◆ **Task brief**
What you give back should be only the lines from the one holding "- Get detailed" through the final line of the records, each reproduced exactly.

◆ **Input material**

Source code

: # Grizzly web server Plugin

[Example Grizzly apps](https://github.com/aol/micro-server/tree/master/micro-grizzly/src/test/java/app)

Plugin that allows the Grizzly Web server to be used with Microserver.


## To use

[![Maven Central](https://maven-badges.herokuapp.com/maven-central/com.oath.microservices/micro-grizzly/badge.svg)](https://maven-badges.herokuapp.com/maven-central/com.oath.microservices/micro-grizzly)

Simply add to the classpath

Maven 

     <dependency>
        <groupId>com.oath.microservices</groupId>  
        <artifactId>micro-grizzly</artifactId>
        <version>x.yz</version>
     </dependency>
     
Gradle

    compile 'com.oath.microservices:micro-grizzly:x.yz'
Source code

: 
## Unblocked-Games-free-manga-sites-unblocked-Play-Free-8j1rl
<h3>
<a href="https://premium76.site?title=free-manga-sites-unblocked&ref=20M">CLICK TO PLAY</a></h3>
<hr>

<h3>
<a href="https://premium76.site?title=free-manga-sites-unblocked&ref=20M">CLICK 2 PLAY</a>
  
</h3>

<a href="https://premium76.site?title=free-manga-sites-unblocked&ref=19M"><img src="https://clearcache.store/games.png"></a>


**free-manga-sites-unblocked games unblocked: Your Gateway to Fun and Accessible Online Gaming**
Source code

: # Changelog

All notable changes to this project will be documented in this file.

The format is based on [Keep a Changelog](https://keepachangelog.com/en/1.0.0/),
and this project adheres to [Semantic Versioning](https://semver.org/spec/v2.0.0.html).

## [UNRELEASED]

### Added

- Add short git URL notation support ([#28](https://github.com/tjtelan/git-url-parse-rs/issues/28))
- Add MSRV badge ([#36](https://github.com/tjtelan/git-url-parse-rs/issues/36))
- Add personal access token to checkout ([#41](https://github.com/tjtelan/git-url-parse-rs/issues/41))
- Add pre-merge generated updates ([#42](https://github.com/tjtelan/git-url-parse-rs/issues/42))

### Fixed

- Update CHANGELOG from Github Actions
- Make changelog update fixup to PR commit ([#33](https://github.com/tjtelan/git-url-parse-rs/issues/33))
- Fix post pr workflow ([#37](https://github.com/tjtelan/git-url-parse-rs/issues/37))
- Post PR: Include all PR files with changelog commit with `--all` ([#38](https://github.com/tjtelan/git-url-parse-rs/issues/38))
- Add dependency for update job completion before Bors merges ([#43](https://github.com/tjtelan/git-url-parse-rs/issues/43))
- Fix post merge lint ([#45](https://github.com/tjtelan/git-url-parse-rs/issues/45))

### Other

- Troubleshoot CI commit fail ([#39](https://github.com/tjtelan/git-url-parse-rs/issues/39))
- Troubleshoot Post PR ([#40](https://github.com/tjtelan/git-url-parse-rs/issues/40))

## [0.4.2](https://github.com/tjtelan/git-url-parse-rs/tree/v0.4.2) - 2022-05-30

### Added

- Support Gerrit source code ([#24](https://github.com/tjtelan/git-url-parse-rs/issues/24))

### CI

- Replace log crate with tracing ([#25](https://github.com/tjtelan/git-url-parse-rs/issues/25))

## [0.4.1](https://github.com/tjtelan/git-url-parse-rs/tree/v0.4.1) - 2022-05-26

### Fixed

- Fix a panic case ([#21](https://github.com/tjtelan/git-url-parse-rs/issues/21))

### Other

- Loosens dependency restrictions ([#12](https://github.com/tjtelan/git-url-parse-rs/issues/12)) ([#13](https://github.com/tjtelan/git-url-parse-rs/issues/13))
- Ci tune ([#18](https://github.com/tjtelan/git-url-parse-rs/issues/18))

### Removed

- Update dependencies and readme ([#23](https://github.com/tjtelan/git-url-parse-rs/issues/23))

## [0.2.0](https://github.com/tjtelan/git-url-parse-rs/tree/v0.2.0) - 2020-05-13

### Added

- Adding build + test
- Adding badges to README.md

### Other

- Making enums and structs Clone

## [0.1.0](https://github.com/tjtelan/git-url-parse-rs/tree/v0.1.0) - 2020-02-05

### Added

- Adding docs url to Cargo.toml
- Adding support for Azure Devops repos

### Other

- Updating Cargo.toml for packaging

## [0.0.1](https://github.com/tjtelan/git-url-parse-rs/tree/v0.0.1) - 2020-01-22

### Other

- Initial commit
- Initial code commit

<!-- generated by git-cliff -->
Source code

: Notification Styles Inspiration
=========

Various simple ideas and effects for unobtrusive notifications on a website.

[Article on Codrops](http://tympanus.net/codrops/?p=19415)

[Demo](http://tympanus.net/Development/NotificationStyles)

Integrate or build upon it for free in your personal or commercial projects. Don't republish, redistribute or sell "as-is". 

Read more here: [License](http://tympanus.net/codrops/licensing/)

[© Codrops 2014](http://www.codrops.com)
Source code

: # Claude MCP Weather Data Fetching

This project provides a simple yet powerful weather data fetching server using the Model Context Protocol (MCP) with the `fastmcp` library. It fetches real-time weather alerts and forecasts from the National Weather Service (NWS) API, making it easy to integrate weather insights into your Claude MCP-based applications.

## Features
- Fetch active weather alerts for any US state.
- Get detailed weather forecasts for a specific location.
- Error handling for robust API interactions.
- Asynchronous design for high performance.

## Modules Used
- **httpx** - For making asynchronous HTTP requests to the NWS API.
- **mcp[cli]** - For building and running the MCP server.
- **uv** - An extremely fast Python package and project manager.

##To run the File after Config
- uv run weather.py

◆ **The completed task**
- Get detailed weather forecasts for a specific location.
- Error handling for robust API interactions.
- Asynchronous design for high performance.

## Modules Used
- **httpx** - For making asynchronous HTTP requests to the NWS API.
- **mcp[cli]** - For building and running the MCP server.
- **uv** - An extremely fast Python package and project manager.

##To run the File after Config
- uv run weather.py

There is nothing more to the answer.